I attach the Rx flowchart and grc of the frequency hopping. I have
successfully used it on QO100 satellite.
George SV1BDS
Στάλθηκε από το Ταχυδρομείο Yahoo σε Android
<https://go.onelink.me/107872968?pid=InProduct&c=Global_Internal_YGrowth_AndroidEmailSig__AndroidUsers&af_wl=ym&af_sub1=Internal&af_sub2=Global_YGrowth&af_sub3=EmailSignature>
Στις Πέμ, 27 Απρ, 2023 στις 14:57, ο χρήστηςMarcus Müller
<mmuel...@gnuradio.org> έγραψε:
Hi George,
> Also I have implemented 1.000.000 hops/sec frequency hopping at
QO100 satellite, spread
> over 1 MHz, using 10240 different frequencies.
> Is this project of general interest?
Well, that's impossible to say, but honestly: it probably is! And
also, you shouldn't care
too much :) It's cool in any case!
My advise is: Just put it out there.
But I do have signal theory questions:
We know that if a signal has a bandwidth of 1 MHz, we can
(complex) sample it and contain
all its signal content with a sampling rate of 1 MS/s.
If you're doing a million hops per second, how are you achieving a
bandwidth of only 1
MHz? That means that every hop only gets a single sample, and you
can't signify
"frequency" with just a single number.
So, I might have misunderstood you there, but it would seem what
you claim to have done is
mathematically not possible :(
> I create this script using Python to create QAM constellations
points.
> May be of general interest.
It's nice, but GNU Radio already comes with that!

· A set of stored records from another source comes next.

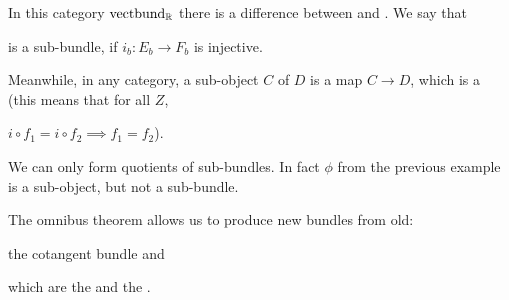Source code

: \begin{remark}[Warning]
    In this category \(\text{vectbund}_{\mathbb{R}}\) there is a difference between 
     and . 
    We say that 
    is a sub-bundle, if \(i_b:E_b\to F_b\) is injective.

    Meanwhile, in any category, a sub-object \(C\) of \(D\) is a map \(C\to D\), which is a 
     (this means that for all \(Z\), 
    \(i\circ f_1=i\circ f_2\implies f_1=f_2\)).
    
    We can only form quotients of sub-bundles. In fact \(\phi\) from the previous example is a 
    sub-object, but not a sub-bundle.
\end{remark} 

The omnibus theorem allows us to produce new bundles from old:
\begin{example}
    \begin{center}
    \end{center}
    the cotangent bundle and 
    \begin{center}
    \end{center}
    which are the  and the .
\end{example}


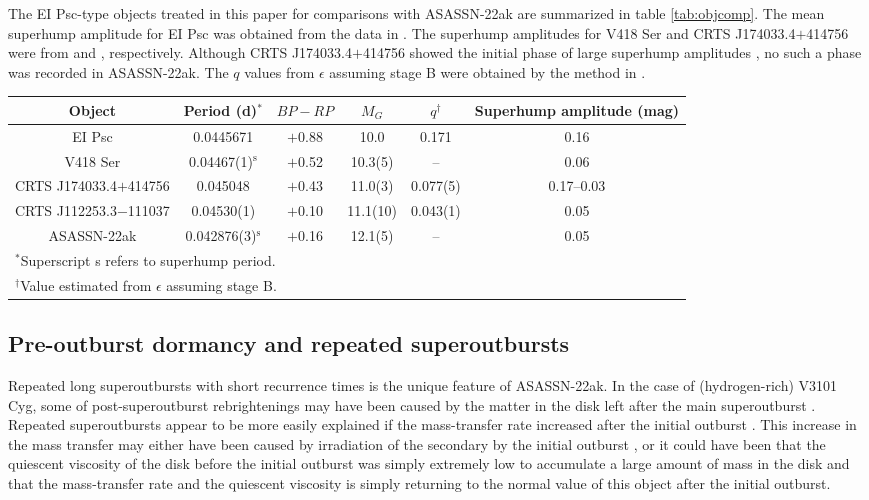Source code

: \documentclass{article}
\def\commenta{$^*$}
\def\commentb{$^\dagger$}
\begin{document}
   The EI Psc-type objects treated in this paper for comparisons
with ASASSN-22ak are summarized in table \ref{tab:objcomp}.
The mean superhump amplitude for EI Psc was obtained from
the data in \citet{uem02j2329letter}.
The superhump amplitudes for V418 Ser and CRTS J174033.4$+$414756
were from \citet{Pdot7} and \citet{ima18j1740}, respectively.
Although CRTS J174033.4$+$414756 showed the initial phase of large
superhump amplitudes \citep{ima18j1740}, no such a phase was
recorded in ASASSN-22ak.  The $q$ values from $\epsilon$ assuming stage B
were obtained by the method in \citet{kat22stageA}.

\begin{table*}
\caption{Comparison of objects treated in this paper.}\label{tab:objcomp}
\begin{center}
\begin{tabular}{cccccc}
\hline
Object & Period (d)\commenta & $BP-RP$ & $M_G$ & $q$\commentb & Superhump amplitude (mag) \\
\hline
EI Psc & 0.0445671 & $+$0.88 & 10.0 & 0.171 & 0.16 \\
V418 Ser & 0.04467(1)$^\textrm{s}$ & $+$0.52 & 10.3(5) & -- & 0.06 \\
CRTS J174033.4$+$414756 & 0.045048 & $+$0.43 & 11.0(3) & 0.077(5) & 0.17--0.03 \\
CRTS J112253.3$-$111037 & 0.04530(1) & $+$0.10 & 11.1(10) & 0.043(1) & 0.05 \\
ASASSN-22ak & 0.042876(3)$^\textrm{s}$ & $+$0.16 & 12.1(5) & -- & 0.05 \\
\hline
  \multicolumn{6}{l}{\commenta Superscript s refers to superhump period.} \\
  \multicolumn{6}{l}{\commentb Value estimated from $\epsilon$ assuming stage B.} \\
\end{tabular}
\end{center}
\end{table*}

\subsection{Pre-outburst dormancy and repeated superoutbursts}

   Repeated long superoutbursts with short recurrence times
is the unique feature of ASASSN-22ak.  In the case of
(hydrogen-rich) V3101 Cyg, some of post-superoutburst
rebrightenings may have been caused by the matter in the disk
left after the main superoutburst \citep{tam20v3101cyg}.
Repeated superoutbursts appear to be more easily explained
if the mass-transfer rate increased after the initial outburst
\citep{ham21DNrebv3101cyg}.  This increase in the mass transfer
may either have been caused by irradiation of the secondary
by the initial outburst \citep{ham21DNrebv3101cyg},
or it could have been that the quiescent viscosity of the disk
before the initial outburst was simply extremely low to accumulate
a large amount of mass in the disk and that the mass-transfer
rate and the quiescent viscosity is simply returning to
the normal value of this object after the initial outburst.
\end{document}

from gnuradio import digital
constellation = digital.constellation_16qam()
points = constellation.points()
(and you can just use digital.constellation_16qam().points() in a
GRC block parameter, no
need to build a string!)
These are also power-normalized to 1.
If you don't want normalized (or different sizes of) QAM
constellation,
digital.qam.make_non_differential_constellation(M, gray_coded)
is your friend;
digital.qam.make_non_differential_constellation(4096, True)
makes a nice 4096-QAM, but it's average power isn't 1; you can fix
that
points = digital.qam.make_non_differential_constellation(4096, True)
average_pwr = sum(point**2 for point in points) / len(points)
print(f"Average power: {average_pwr}; normalization factor hence:
{average_pwr**(-1/2)}")
normalized_points = [ point * average_pwr**(-1/2) for point in
points ]
Similarly, since you're doing satellite communications, you might
be interested in PSKs,
an A-PSKs.
You can create a PSK using
digital.psk.psk_constellation(m=4, mod_code='gray', differential=True)
e.g.
digital.psk.psk_constellation(16, differential=False)
If you don't have GNU Radio but just python,
str([(i, j) for i in range(-n, n, 2) for j in range (-n, n, 2)])
does the same as your code, but might be a bit easier to read
(again, if you want to use
this in GRC, don't do the conversion to `str`; GRC accepts any
valid Python in its fields).
Best regards,
Marcus